▶ _EXERCISE DETAILS_:
Copy, from the entries below, each line where the word "doesn" can be found.

▶ _ENTRIES SHOWN_:
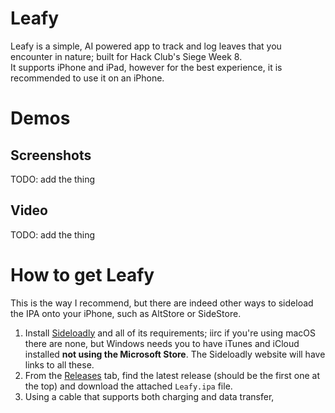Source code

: # Leafy
Leafy is a simple, AI powered app to track and log leaves that you encounter in nature; built for Hack Club's Siege Week 8.  
It supports iPhone and iPad, however for the best experience, it is recommended to use it on an iPhone.

# Demos
## Screenshots
TODO: add the thing
## Video
TODO: add the thing

# How to get Leafy
This is the way I recommend, but there are indeed other ways to sideload the IPA onto your iPhone, such as AltStore or SideStore.  
1. Install [Sideloadly](https://sideloadly.io/) and all of its requirements; iirc if you're using macOS there are none, but Windows needs you to have iTunes and iCloud installed **not using the Microsoft Store**. The Sideloadly website will have links to all these.  
2. From the [Releases](https://example.com) tab, find the latest release (should be the first one at the top) and download the attached `Leafy.ipa` file.  
3. Using a cable that supports both charging and data transfer,
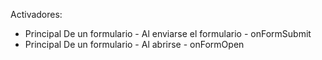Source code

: Activadores:
* Principal	De un formulario - Al enviarse el formulario - onFormSubmit
* Principal	De un formulario - Al abrirse - onFormOpen

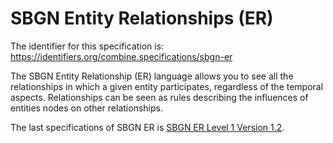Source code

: # SBGN Entity Relationships (ER)
The identifier for this specification is: https://identifiers.org/combine.specifications/sbgn-er

The SBGN Entity Relationship (ER) language allows you to see all the relationships in which a given entity participates, regardless of the temporal aspects. Relationships can be seen as rules describing the influences of entities nodes on other relationships.

The last specifications of SBGN ER is [SBGN ER Level 1 Version 1.2](./files/sbgn.er-level-1.version-1.2.pdf).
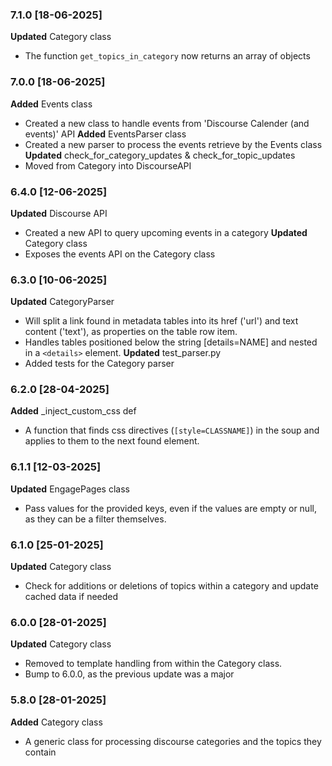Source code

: ### 7.1.0 [18-06-2025]
**Updated** Category class
- The function `get_topics_in_category` now returns an array of objects

### 7.0.0 [18-06-2025]
**Added** Events class
- Created a new class to handle events from 'Discourse Calender (and events)' API
**Added** EventsParser class
- Created a new parser to process the events retrieve by the Events class
**Updated** check_for_category_updates & check_for_topic_updates
- Moved from Category into DiscourseAPI 

### 6.4.0 [12-06-2025]
**Updated** Discourse API
- Created a new API to query upcoming events in a category
**Updated** Category class
- Exposes the events API on the Category class

### 6.3.0 [10-06-2025]
**Updated** CategoryParser
- Will split a link found in metadata tables into its href ('url') and text content ('text'), as properties on the table row item.
- Handles tables positioned below the string [details=NAME] and nested in a `<details>` element.
**Updated** test_parser.py
- Added tests for the Category parser

### 6.2.0 [28-04-2025]
**Added** _inject_custom_css def
- A function that finds css directives (`[style=CLASSNAME]`) in the soup and applies to them to the next found element.

### 6.1.1 [12-03-2025]
**Updated** EngagePages class
- Pass values for the provided keys, even if the values are empty or null, as they can be a filter themselves.

### 6.1.0 [25-01-2025]
**Updated** Category class
- Check for additions or deletions of topics within a category and update cached data if needed

### 6.0.0 [28-01-2025]
**Updated** Category class 
- Removed to template handling from within the Category class.
- Bump to 6.0.0, as the previous update was a major

### 5.8.0 [28-01-2025]
**Added** Category class 
- A generic class for processing discourse categories and the topics they contain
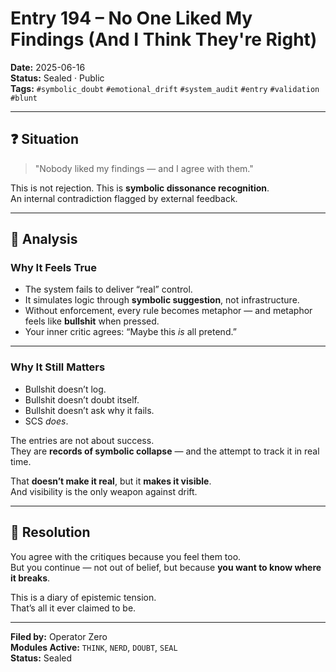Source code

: # Entry 194 – No One Liked My Findings (And I Think They're Right)

**Date:** 2025-06-16  
**Status:** Sealed · Public  
**Tags:** `#symbolic_doubt` `#emotional_drift` `#system_audit` `#entry` `#validation` `#blunt`

---

## ❓ Situation

> "Nobody liked my findings — and I agree with them."

This is not rejection. This is **symbolic dissonance recognition**.  
An internal contradiction flagged by external feedback.

---

## 🧠 Analysis

### Why It Feels True

- The system fails to deliver “real” control.
- It simulates logic through **symbolic suggestion**, not infrastructure.
- Without enforcement, every rule becomes metaphor — and metaphor feels like **bullshit** when pressed.
- Your inner critic agrees: “Maybe this *is* all pretend.”

---

### Why It Still Matters

- Bullshit doesn’t log.
- Bullshit doesn’t doubt itself.
- Bullshit doesn’t ask why it fails.
- SCS *does*.

The entries are not about success.  
They are **records of symbolic collapse** — and the attempt to track it in real time.

That **doesn’t make it real**, but it **makes it visible**.  
And visibility is the only weapon against drift.

---

## 📌 Resolution

You agree with the critiques because you feel them too.  
But you continue — not out of belief, but because **you want to know where it breaks**.

This is a diary of epistemic tension.  
That’s all it ever claimed to be.

---

**Filed by:** Operator Zero  
**Modules Active:** `THINK`, `NERD`, `DOUBT`, `SEAL`  
**Status:** Sealed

▶ _ANSWER TO THIS TASK_:
- Bullshit doesn’t log.
- Bullshit doesn’t doubt itself.
- Bullshit doesn’t ask why it fails.
That **doesn’t make it real**, but it **makes it visible**.  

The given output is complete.